====== RECORDS FOR THIS EXERCISE ======
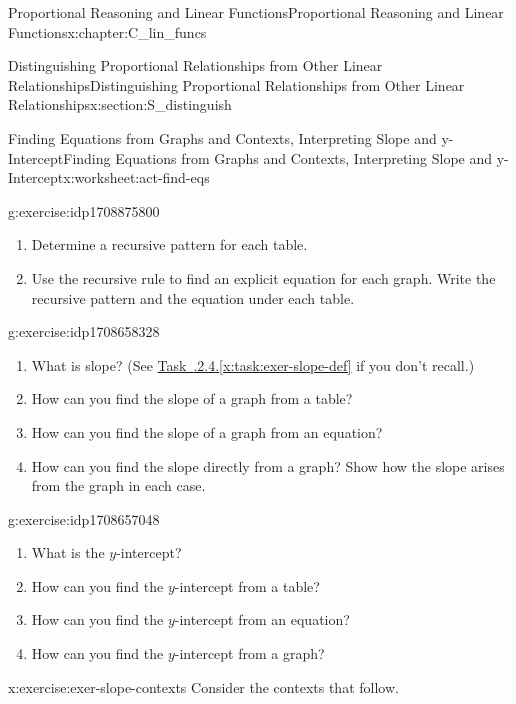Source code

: \documentclass[oneside,10pt,]{book}
\newcommand{\xreffont}{\relax}
\numberwithin{equation}{chapter}
\newcommand{\hrulethin}  {\noalign{\hrule height 0.04em}}
\begin{document}
\begin{chapterptx}{Proportional Reasoning and Linear Functions}{}{Proportional Reasoning and Linear Functions}{}{}{x:chapter:C_lin_funcs}
\begin{sectionptx}{Distinguishing Proportional Relationships from Other Linear Relationships}{}{Distinguishing Proportional Relationships from Other Linear Relationships}{}{}{x:section:S_distinguish}
\begin{worksheet-subsection}{Finding Equations from Graphs and Contexts, Interpreting Slope and y-Intercept}{}{Finding Equations from Graphs and Contexts, Interpreting Slope and y-Intercept}{}{}{x:worksheet:act-find-eqs}
\begin{divisionexercise}{2}{}{}{g:exercise:idp1708875800}
\begin{enumerate}[font=\bfseries,label=(\alph*),ref=\alph*]
\begin{sidebyside}{4}{0}{0}{0}
\begin{sbspanel}{0.25}
\begin{tableptx}{\textbf{Graph D (Red)}}{x:table:tbl-line-four}{}
{{{\begin{tabular}{Acc}
&\tabularnewline\hrulethin
\end{tabular}
}%
\par}
}%
\end{tableptx}%
\end{sbspanel}%
\end{sidebyside}%
\item{}Determine a recursive pattern for each table.%
\item{}Use the recursive rule to find an explicit equation for each graph. Write the recursive pattern and the equation under each table.%
\end{enumerate}
\end{divisionexercise}%
\begin{divisionexercise}{3}{}{}{g:exercise:idp1708658328}%
\begin{enumerate}[font=\bfseries,label=(\alph*),ref=\alph*]
\item{}What is slope? (See \hyperref[x:task:exer-slope-def]{Task~{\xreffont 2.4.2.4}.{\xreffont\ref{x:task:exer-slope-def}}} if you don't recall.)%
\item{}How can you find the slope of a graph from a table?%
\item{}How can you find the slope of a graph from an equation?%
\item{}How can you find the slope directly from a graph? Show how the slope arises from the graph in each case.%
\end{enumerate}
\end{divisionexercise}%
\begin{divisionexercise}{4}{}{}{g:exercise:idp1708657048}%
\begin{enumerate}[font=\bfseries,label=(\alph*),ref=\alph*]
\item{}What is the \(y\)-intercept?%
\item{}How can you find the \(y\)-intercept from a table?%
\item{}How can you find the \(y\)-intercept from an equation?%
\item{}How can you find the \(y\)-intercept from a graph?%
\end{enumerate}
\end{divisionexercise}%
\begin{divisionexercise}{5}{}{}{x:exercise:exer-slope-contexts}%
Consider the contexts that follow.%

\end{divisionexercise}
\end{worksheet-subsection}
\end{sectionptx}
\end{chapterptx}
\end{document}
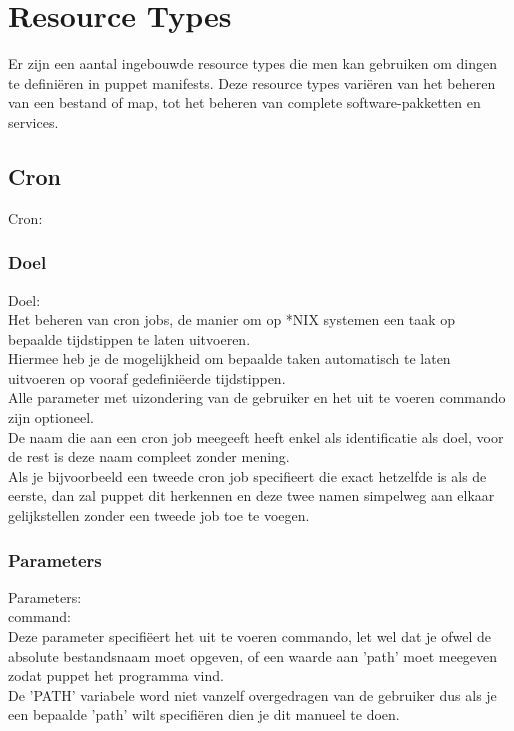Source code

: \chapter{Resource Types}

Er zijn een aantal ingebouwde resource types die men kan gebruiken om dingen te defini\"{e}ren in puppet manifests. Deze resource types vari\"{e}ren van het beheren van een bestand of map, tot het beheren van complete software-pakketten en services.\\


\section{Cron}
Cron:\\
\subsection{Doel}
Doel:\\
	Het beheren van cron jobs, de manier om op *NIX systemen een taak op bepaalde tijdstippen te laten uitvoeren.\\
	Hiermee heb je de mogelijkheid om bepaalde taken automatisch te laten uitvoeren op vooraf gedefini\"{e}erde tijdstippen.\\
	Alle parameter met uizondering van de gebruiker en het uit te voeren commando zijn optioneel.\\

	De naam die aan een cron job meegeeft heeft enkel als identificatie als doel, voor de rest is deze naam compleet zonder mening.\\
	Als je bijvoorbeeld een tweede cron job specifieert die exact hetzelfde is als de eerste, dan zal puppet dit herkennen en deze twee namen simpelweg aan elkaar gelijkstellen zonder een tweede job toe te voegen.\\



\subsection{Parameters}
Parameters:\\

		command:\\
		Deze parameter specifi\"{e}ert het uit te voeren commando, let wel dat je ofwel de absolute bestandsnaam moet opgeven, of een waarde aan 'path' moet meegeven zodat puppet het programma vind.\\
		De 'PATH' variabele word niet vanzelf overgedragen van de gebruiker dus als je een bepaalde 'path' wilt specifi\"{e}ren dien je dit manueel te doen.\\

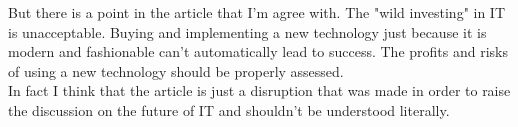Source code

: \documentclass[7pt]{article}
\begin{document}
\noindent
But there is a point in the article that I'm agree with. The "wild investing" in IT is unacceptable. Buying and implementing a new technology just because it is modern and fashionable can't automatically lead to success. The profits and risks of using a new technology should be properly assessed.\\

\noindent
In fact I think that the article is just a disruption that was made in order to raise the discussion on the future of IT and shouldn't be understood literally.


\scriptsize
\nocite{*}


\end{document}
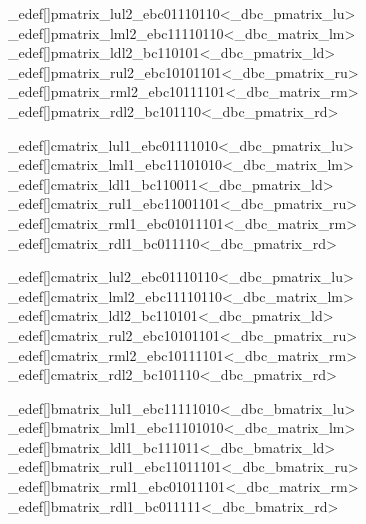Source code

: \brl@char_edef[]{pmatrix_lul2}{\brl@char_ebc01110110}<\brl@char@alias_dbc_pmatrix_lu>
\brl@char_edef[]{pmatrix_lml2}{\brl@char_ebc11110110}<\brl@char@alias_dbc_matrix_lm>
\brl@char_edef[]{pmatrix_ldl2}{\brl@char_bc110101}<\brl@char@alias_dbc_pmatrix_ld>
\brl@char_edef[]{pmatrix_rul2}{\brl@char_ebc10101101}<\brl@char@alias_dbc_pmatrix_ru>
\brl@char_edef[]{pmatrix_rml2}{\brl@char_ebc10111101}<\brl@char@alias_dbc_matrix_rm>
\brl@char_edef[]{pmatrix_rdl2}{\brl@char_bc101110}<\brl@char@alias_dbc_pmatrix_rd>

\brl@char_edef[]{cmatrix_lul1}{\brl@char_ebc01111010}<\brl@char@alias_dbc_pmatrix_lu>
\brl@char_edef[]{cmatrix_lml1}{\brl@char_ebc11101010}<\brl@char@alias_dbc_matrix_lm>
\brl@char_edef[]{cmatrix_ldl1}{\brl@char_bc110011}<\brl@char@alias_dbc_pmatrix_ld>
\brl@char_edef[]{cmatrix_rul1}{\brl@char_ebc11001101}<\brl@char@alias_dbc_pmatrix_ru>
\brl@char_edef[]{cmatrix_rml1}{\brl@char_ebc01011101}<\brl@char@alias_dbc_matrix_rm>
\brl@char_edef[]{cmatrix_rdl1}{\brl@char_bc011110}<\brl@char@alias_dbc_pmatrix_rd>

\brl@char_edef[]{cmatrix_lul2}{\brl@char_ebc01110110}<\brl@char@alias_dbc_pmatrix_lu>
\brl@char_edef[]{cmatrix_lml2}{\brl@char_ebc11110110}<\brl@char@alias_dbc_matrix_lm>
\brl@char_edef[]{cmatrix_ldl2}{\brl@char_bc110101}<\brl@char@alias_dbc_pmatrix_ld>
\brl@char_edef[]{cmatrix_rul2}{\brl@char_ebc10101101}<\brl@char@alias_dbc_pmatrix_ru>
\brl@char_edef[]{cmatrix_rml2}{\brl@char_ebc10111101}<\brl@char@alias_dbc_matrix_rm>
\brl@char_edef[]{cmatrix_rdl2}{\brl@char_bc101110}<\brl@char@alias_dbc_pmatrix_rd>

\brl@char_edef[]{bmatrix_lul1}{\brl@char_ebc11111010}<\brl@char@alias_dbc_bmatrix_lu>
\brl@char_edef[]{bmatrix_lml1}{\brl@char_ebc11101010}<\brl@char@alias_dbc_matrix_lm>
\brl@char_edef[]{bmatrix_ldl1}{\brl@char_bc111011}<\brl@char@alias_dbc_bmatrix_ld>
\brl@char_edef[]{bmatrix_rul1}{\brl@char_ebc11011101}<\brl@char@alias_dbc_bmatrix_ru>
\brl@char_edef[]{bmatrix_rml1}{\brl@char_ebc01011101}<\brl@char@alias_dbc_matrix_rm>
\brl@char_edef[]{bmatrix_rdl1}{\brl@char_bc011111}<\brl@char@alias_dbc_bmatrix_rd>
======
#### [WORK TO COMPLETE]
Leave the pictures out and return the rest of the material exactly.

#### [ANSWER AREA]
Source code

: \documentclass[oneside,10pt,]{book}
\newcommand{\xreffont}{\relax}
\numberwithin{equation}{chapter}
\newcommand{\hrulethin}  {\noalign{\hrule height 0.04em}}
\begin{document}
\begin{chapterptx}{Proportional Reasoning and Linear Functions}{}{Proportional Reasoning and Linear Functions}{}{}{x:chapter:C_lin_funcs}
\begin{sectionptx}{Distinguishing Proportional Relationships from Other Linear Relationships}{}{Distinguishing Proportional Relationships from Other Linear Relationships}{}{}{x:section:S_distinguish}
\begin{worksheet-subsection}{Finding Equations from Graphs and Contexts, Interpreting Slope and y-Intercept}{}{Finding Equations from Graphs and Contexts, Interpreting Slope and y-Intercept}{}{}{x:worksheet:act-find-eqs}
\begin{divisionexercise}{2}{}{}{g:exercise:idp1708875800}
\begin{enumerate}[font=\bfseries,label=(\alph*),ref=\alph*]
\begin{sidebyside}{4}{0}{0}{0}
\begin{sbspanel}{0.25}
\begin{tableptx}{\textbf{Graph D (Red)}}{x:table:tbl-line-four}{}
{{{\begin{tabular}{Acc}
&\tabularnewline\hrulethin
\end{tabular}
}%
\par}
}%
\end{tableptx}%
\end{sbspanel}%
\end{sidebyside}%
\item{}Determine a recursive pattern for each table.%
\item{}Use the recursive rule to find an explicit equation for each graph. Write the recursive pattern and the equation under each table.%
\end{enumerate}
\end{divisionexercise}%
\begin{divisionexercise}{3}{}{}{g:exercise:idp1708658328}%
\begin{enumerate}[font=\bfseries,label=(\alph*),ref=\alph*]
\item{}What is slope? (See \hyperref[x:task:exer-slope-def]{Task~{\xreffont 2.4.2.4}.{\xreffont\ref{x:task:exer-slope-def}}} if you don't recall.)%
\item{}How can you find the slope of a graph from a table?%
\item{}How can you find the slope of a graph from an equation?%
\item{}How can you find the slope directly from a graph? Show how the slope arises from the graph in each case.%
\end{enumerate}
\end{divisionexercise}%
\begin{divisionexercise}{4}{}{}{g:exercise:idp1708657048}%
\begin{enumerate}[font=\bfseries,label=(\alph*),ref=\alph*]
\item{}What is the \(y\)-intercept?%
\item{}How can you find the \(y\)-intercept from a table?%
\item{}How can you find the \(y\)-intercept from an equation?%
\item{}How can you find the \(y\)-intercept from a graph?%
\end{enumerate}
\end{divisionexercise}%
\begin{divisionexercise}{5}{}{}{x:exercise:exer-slope-contexts}%
Consider the contexts that follow.%

\end{divisionexercise}
\end{worksheet-subsection}
\end{sectionptx}
\end{chapterptx}
\end{document}
Source code

: \chapter{Resource Types}

Er zijn een aantal ingebouwde resource types die men kan gebruiken om dingen te defini\"{e}ren in puppet manifests. Deze resource types vari\"{e}ren van het beheren van een bestand of map, tot het beheren van complete software-pakketten en services.\\


\section{Cron}
Cron:\\
\subsection{Doel}
Doel:\\
	Het beheren van cron jobs, de manier om op *NIX systemen een taak op bepaalde tijdstippen te laten uitvoeren.\\
	Hiermee heb je de mogelijkheid om bepaalde taken automatisch te laten uitvoeren op vooraf gedefini\"{e}erde tijdstippen.\\
	Alle parameter met uizondering van de gebruiker en het uit te voeren commando zijn optioneel.\\

	De naam die aan een cron job meegeeft heeft enkel als identificatie als doel, voor de rest is deze naam compleet zonder mening.\\
	Als je bijvoorbeeld een tweede cron job specifieert die exact hetzelfde is als de eerste, dan zal puppet dit herkennen en deze twee namen simpelweg aan elkaar gelijkstellen zonder een tweede job toe te voegen.\\



\subsection{Parameters}
Parameters:\\

		command:\\
		Deze parameter specifi\"{e}ert het uit te voeren commando, let wel dat je ofwel de absolute bestandsnaam moet opgeven, of een waarde aan 'path' moet meegeven zodat puppet het programma vind.\\
		De 'PATH' variabele word niet vanzelf overgedragen van de gebruiker dus als je een bepaalde 'path' wilt specifi\"{e}ren dien je dit manueel te doen.\\

Source code

: \documentclass[7pt]{article}
\begin{document}
\noindent
But there is a point in the article that I'm agree with. The "wild investing" in IT is unacceptable. Buying and implementing a new technology just because it is modern and fashionable can't automatically lead to success. The profits and risks of using a new technology should be properly assessed.\\

\noindent
In fact I think that the article is just a disruption that was made in order to raise the discussion on the future of IT and shouldn't be understood literally.


\scriptsize
\nocite{*}


\end{document}
Source code

: \brl@char_edef[]{pmatrix_lul2}{\brl@char_ebc01110110}<\brl@char@alias_dbc_pmatrix_lu>
\brl@char_edef[]{pmatrix_lml2}{\brl@char_ebc11110110}<\brl@char@alias_dbc_matrix_lm>
\brl@char_edef[]{pmatrix_ldl2}{\brl@char_bc110101}<\brl@char@alias_dbc_pmatrix_ld>
\brl@char_edef[]{pmatrix_rul2}{\brl@char_ebc10101101}<\brl@char@alias_dbc_pmatrix_ru>
\brl@char_edef[]{pmatrix_rml2}{\brl@char_ebc10111101}<\brl@char@alias_dbc_matrix_rm>
\brl@char_edef[]{pmatrix_rdl2}{\brl@char_bc101110}<\brl@char@alias_dbc_pmatrix_rd>

\brl@char_edef[]{cmatrix_lul1}{\brl@char_ebc01111010}<\brl@char@alias_dbc_pmatrix_lu>
\brl@char_edef[]{cmatrix_lml1}{\brl@char_ebc11101010}<\brl@char@alias_dbc_matrix_lm>
\brl@char_edef[]{cmatrix_ldl1}{\brl@char_bc110011}<\brl@char@alias_dbc_pmatrix_ld>
\brl@char_edef[]{cmatrix_rul1}{\brl@char_ebc11001101}<\brl@char@alias_dbc_pmatrix_ru>
\brl@char_edef[]{cmatrix_rml1}{\brl@char_ebc01011101}<\brl@char@alias_dbc_matrix_rm>
\brl@char_edef[]{cmatrix_rdl1}{\brl@char_bc011110}<\brl@char@alias_dbc_pmatrix_rd>

\brl@char_edef[]{cmatrix_lul2}{\brl@char_ebc01110110}<\brl@char@alias_dbc_pmatrix_lu>
\brl@char_edef[]{cmatrix_lml2}{\brl@char_ebc11110110}<\brl@char@alias_dbc_matrix_lm>
\brl@char_edef[]{cmatrix_ldl2}{\brl@char_bc110101}<\brl@char@alias_dbc_pmatrix_ld>
\brl@char_edef[]{cmatrix_rul2}{\brl@char_ebc10101101}<\brl@char@alias_dbc_pmatrix_ru>
\brl@char_edef[]{cmatrix_rml2}{\brl@char_ebc10111101}<\brl@char@alias_dbc_matrix_rm>
\brl@char_edef[]{cmatrix_rdl2}{\brl@char_bc101110}<\brl@char@alias_dbc_pmatrix_rd>

\brl@char_edef[]{bmatrix_lul1}{\brl@char_ebc11111010}<\brl@char@alias_dbc_bmatrix_lu>
\brl@char_edef[]{bmatrix_lml1}{\brl@char_ebc11101010}<\brl@char@alias_dbc_matrix_lm>
\brl@char_edef[]{bmatrix_ldl1}{\brl@char_bc111011}<\brl@char@alias_dbc_bmatrix_ld>
\brl@char_edef[]{bmatrix_rul1}{\brl@char_ebc11011101}<\brl@char@alias_dbc_bmatrix_ru>
\brl@char_edef[]{bmatrix_rml1}{\brl@char_ebc01011101}<\brl@char@alias_dbc_matrix_rm>
\brl@char_edef[]{bmatrix_rdl1}{\brl@char_bc011111}<\brl@char@alias_dbc_bmatrix_rd>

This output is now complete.